Unlike emerging markets where pro-cyclical trades are crowded, positioning data shows the bearish US dollar view is not widely held in G10 currencies. This lack of a broad consensus short means there is less risk of a sharp deleveraging, giving pro-cyclical G10 FX more room to appreciate against the dollar.
With dollar correlations at elevated levels, finding cheap, clean directional expressions against the dollar is challenging. Sophisticated traders are creating bearish dollar baskets that mix G10 currencies (AUD, NOK) with Emerging Market currencies (HUF, ZAR) to achieve greater pricing efficiency.
The U.S. dollar's decline is forecast to persist into H1 2026, driven by more than just policy shifts. As U.S. interest rate advantages narrow relative to the rest of the world, hedging costs for foreign investors decrease. This provides a greater incentive for investors to hedge their currency exposure, leading to increased dollar selling.
While broad emerging market currency indices appear to have stalled, this view is misleading. A deeper look reveals that the "carry theme"—investing in high-yielding currencies funded by low-yielding ones—has fully recovered and continues to perform very strongly, highlighting significant underlying dispersion and opportunity.

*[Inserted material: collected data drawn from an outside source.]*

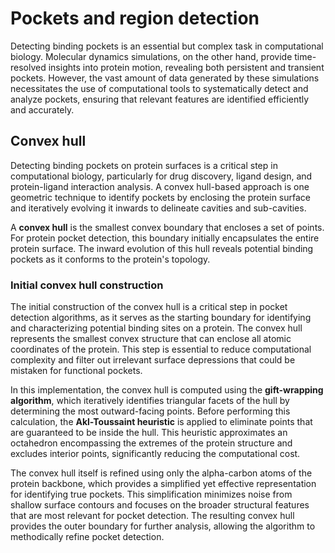 # Pockets and region detection

Detecting binding pockets is an essential but complex task in computational biology.
Molecular dynamics simulations, on the other hand, provide time-resolved insights into protein motion, revealing both persistent and transient pockets.
However, the vast amount of data generated by these simulations necessitates the use of computational tools to systematically detect and analyze pockets, ensuring that relevant features are identified efficiently and accurately.

## Convex hull

Detecting binding pockets on protein surfaces is a critical step in computational biology, particularly for drug discovery, ligand design, and protein-ligand interaction analysis.
A convex hull-based approach is one geometric technique to identify pockets by enclosing the protein surface and iteratively evolving it inwards to delineate cavities and sub-cavities.

A **convex hull** is the smallest convex boundary that encloses a set of points.
For protein pocket detection, this boundary initially encapsulates the entire protein surface.
The inward evolution of this hull reveals potential binding pockets as it conforms to the protein's topology.

### Initial convex hull construction

The initial construction of the convex hull is a critical step in pocket detection algorithms, as it serves as the starting boundary for identifying and characterizing potential binding sites on a protein.
The convex hull represents the smallest convex structure that can enclose all atomic coordinates of the protein.
This step is essential to reduce computational complexity and filter out irrelevant surface depressions that could be mistaken for functional pockets.

In this implementation, the convex hull is computed using the **gift-wrapping algorithm**, which iteratively identifies triangular facets of the hull by determining the most outward-facing points.
Before performing this calculation, the **Akl-Toussaint heuristic** is applied to eliminate points that are guaranteed to be inside the hull.
This heuristic approximates an octahedron encompassing the extremes of the protein structure and excludes interior points, significantly reducing the computational cost.

The convex hull itself is refined using only the alpha-carbon atoms of the protein backbone, which provides a simplified yet effective representation for identifying true pockets.
This simplification minimizes noise from shallow surface contours and focuses on the broader structural features that are most relevant for pocket detection.
The resulting convex hull provides the outer boundary for further analysis, allowing the algorithm to methodically refine pocket detection.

The combination of restrictive trade policy, locked-in fiscal spending, and a Federal Reserve prioritizing growth over inflation control creates a durable trend toward a weaker U.S. dollar. This environment also suggests longer-term bond yields will remain elevated.
According to Keith McCullough, historical backtesting reveals the rate of change of the U.S. dollar index is the most critical macro factor for predicting performance across asset classes. Getting the dollar right provides a significant edge in forecasting moves in commodities, equities, and other global markets.
Despite strong price performance in commodities like copper and precious metals, the currencies of key EM exporting countries have not reacted as strongly as they should. This disconnect suggests that the 'terms of trade' theme is underpriced in the FX market, indicating potential valuation upside for these currencies.